Entre pérolas do pensamento estético degenerativo de Solha, fundamento estilístico literário de toda narrativa de Arkáditch, como de outros livros do escritor – como em sua página 12, no 5º parágrafo, quando Zé Medeiros reconhece ser natural que uma mulher não lhe peste mais atenções, uma vez que suas mãos “já apresentam as mesmas manchas que nas bananas significa Não coma!” (e aqui lembro não apreciar os recursos gráficos usados por Solha para destacar certas passagens de seus textos, como caracteres em itálico ou o sublinhado de “Não coma” na citação acima) – há outros dizeres dignos de referências, como:

“Não é com tabefe no seu pedagogo que você vai ser algum dia um feliz repressor” (na pág. 33). Ou o diálogo sobre a importância das artes e dos artistas entre Drica e Zé Medeiros:

“... o descontentamento com o próprio trabalho é que faz o artista se superar sempre!... (...)

“- Você mesmo sempre disse que em nossa passagem pela Terra temos de ser parte do passo adiante que o homem tem que dar no nosso tempo, e não estou fazendo isso. (...)

“- Por isso a arte, para mim – por coincidência ou não – passou a me parecer uma atividade superada, e não é de hoje. (...)

“– E mais, - Zé Medeiros enfatiza – tudo fica menor ante uma revista de Batman de milhões de matizes, feita num Macintosh!”.

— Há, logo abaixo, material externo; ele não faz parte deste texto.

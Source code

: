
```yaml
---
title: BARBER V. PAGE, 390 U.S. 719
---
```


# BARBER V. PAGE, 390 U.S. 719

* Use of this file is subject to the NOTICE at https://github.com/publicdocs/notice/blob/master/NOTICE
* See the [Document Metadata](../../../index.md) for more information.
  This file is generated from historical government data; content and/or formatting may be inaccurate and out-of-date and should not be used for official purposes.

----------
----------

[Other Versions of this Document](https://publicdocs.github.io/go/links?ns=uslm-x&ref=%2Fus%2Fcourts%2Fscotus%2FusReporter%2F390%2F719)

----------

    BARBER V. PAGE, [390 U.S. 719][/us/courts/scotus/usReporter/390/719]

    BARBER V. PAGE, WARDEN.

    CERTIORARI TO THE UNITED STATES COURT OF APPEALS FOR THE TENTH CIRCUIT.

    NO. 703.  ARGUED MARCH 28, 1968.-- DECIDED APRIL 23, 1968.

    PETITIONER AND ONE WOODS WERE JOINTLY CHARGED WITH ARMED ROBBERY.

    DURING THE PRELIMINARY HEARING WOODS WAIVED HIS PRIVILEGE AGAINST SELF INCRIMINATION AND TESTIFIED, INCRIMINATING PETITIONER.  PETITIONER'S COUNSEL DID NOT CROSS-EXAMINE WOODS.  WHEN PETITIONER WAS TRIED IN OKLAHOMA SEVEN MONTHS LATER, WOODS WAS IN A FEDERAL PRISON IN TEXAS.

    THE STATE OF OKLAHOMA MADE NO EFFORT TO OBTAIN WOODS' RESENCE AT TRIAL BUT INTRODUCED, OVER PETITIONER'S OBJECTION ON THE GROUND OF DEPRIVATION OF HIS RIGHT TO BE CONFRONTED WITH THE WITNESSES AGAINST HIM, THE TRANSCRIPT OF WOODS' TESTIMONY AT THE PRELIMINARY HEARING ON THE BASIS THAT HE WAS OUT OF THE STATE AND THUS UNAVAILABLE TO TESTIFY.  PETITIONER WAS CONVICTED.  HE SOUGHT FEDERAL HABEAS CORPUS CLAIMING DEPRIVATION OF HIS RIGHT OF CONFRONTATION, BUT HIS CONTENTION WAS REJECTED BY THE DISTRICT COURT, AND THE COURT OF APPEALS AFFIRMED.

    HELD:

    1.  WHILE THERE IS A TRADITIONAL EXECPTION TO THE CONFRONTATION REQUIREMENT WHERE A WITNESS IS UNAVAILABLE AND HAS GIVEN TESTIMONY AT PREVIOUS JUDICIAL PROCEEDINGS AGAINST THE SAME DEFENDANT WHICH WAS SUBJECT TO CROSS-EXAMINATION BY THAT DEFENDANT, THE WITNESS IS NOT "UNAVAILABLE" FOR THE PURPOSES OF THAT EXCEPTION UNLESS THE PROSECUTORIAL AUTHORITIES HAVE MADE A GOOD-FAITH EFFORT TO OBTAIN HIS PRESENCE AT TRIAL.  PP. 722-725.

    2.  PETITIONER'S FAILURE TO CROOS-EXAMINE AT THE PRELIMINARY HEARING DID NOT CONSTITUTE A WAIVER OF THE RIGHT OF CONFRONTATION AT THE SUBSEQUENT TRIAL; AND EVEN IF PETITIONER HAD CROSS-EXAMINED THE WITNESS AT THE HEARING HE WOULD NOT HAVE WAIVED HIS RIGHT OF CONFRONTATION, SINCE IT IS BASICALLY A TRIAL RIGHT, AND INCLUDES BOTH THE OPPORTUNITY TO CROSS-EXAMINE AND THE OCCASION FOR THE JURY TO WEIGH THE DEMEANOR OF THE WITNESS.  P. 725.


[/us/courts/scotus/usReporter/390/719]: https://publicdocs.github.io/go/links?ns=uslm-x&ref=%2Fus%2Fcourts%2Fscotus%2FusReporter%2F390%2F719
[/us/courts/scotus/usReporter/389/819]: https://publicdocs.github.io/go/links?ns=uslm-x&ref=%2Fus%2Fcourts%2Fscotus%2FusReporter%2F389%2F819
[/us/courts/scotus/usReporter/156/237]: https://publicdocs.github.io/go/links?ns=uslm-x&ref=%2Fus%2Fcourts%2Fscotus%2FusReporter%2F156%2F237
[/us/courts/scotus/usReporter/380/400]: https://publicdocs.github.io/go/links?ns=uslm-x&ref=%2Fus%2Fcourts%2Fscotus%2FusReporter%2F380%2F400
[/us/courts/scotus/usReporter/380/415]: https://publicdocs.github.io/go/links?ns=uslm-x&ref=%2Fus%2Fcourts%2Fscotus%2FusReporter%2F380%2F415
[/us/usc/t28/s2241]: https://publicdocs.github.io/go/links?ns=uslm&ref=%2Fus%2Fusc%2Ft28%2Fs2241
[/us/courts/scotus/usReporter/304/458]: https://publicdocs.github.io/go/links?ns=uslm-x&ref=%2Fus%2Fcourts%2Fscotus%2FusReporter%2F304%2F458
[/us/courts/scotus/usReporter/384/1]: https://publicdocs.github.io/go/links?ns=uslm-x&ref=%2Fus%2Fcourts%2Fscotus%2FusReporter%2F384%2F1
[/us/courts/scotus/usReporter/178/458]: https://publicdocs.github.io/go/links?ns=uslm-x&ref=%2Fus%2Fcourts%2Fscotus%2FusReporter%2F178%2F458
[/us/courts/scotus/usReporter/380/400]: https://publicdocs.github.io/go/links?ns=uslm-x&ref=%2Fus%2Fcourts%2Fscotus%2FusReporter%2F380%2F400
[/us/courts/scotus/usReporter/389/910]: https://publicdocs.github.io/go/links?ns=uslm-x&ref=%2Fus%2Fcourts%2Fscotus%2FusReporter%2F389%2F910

Entre muitas e muitas referências, W.J. Solha cita os escritos do mexicano Octávio Paz que, também um personagem da história universal da angústia (não a de Solha, mas a comum a todos), confessara:

“O meu pecado é ser pouco! Trata-se de insuficiência original”.

Mas nem o mundo e nem a História fazem-se em um dia, nem é possível contar tudo o que acontece num dia em um único livro.

Dessa forma, poderia multiplicar aqui infinitamente a superação do número de páginas de Arkáditch para ainda escrever o comentário que me instiga seu título, por exemplo, ou uma dos milhares de palavras de seu texto, uma de suas frases, de seus parágrafos ou de uma de suas 221 páginas.

Porém, penso ser melhor parar por aqui.

Porque às vezes sinto a Literatura como também reconheceu o narrador de Arkáditch ser a vida: “um filme de arte complicado, comprido e chato pra burro”.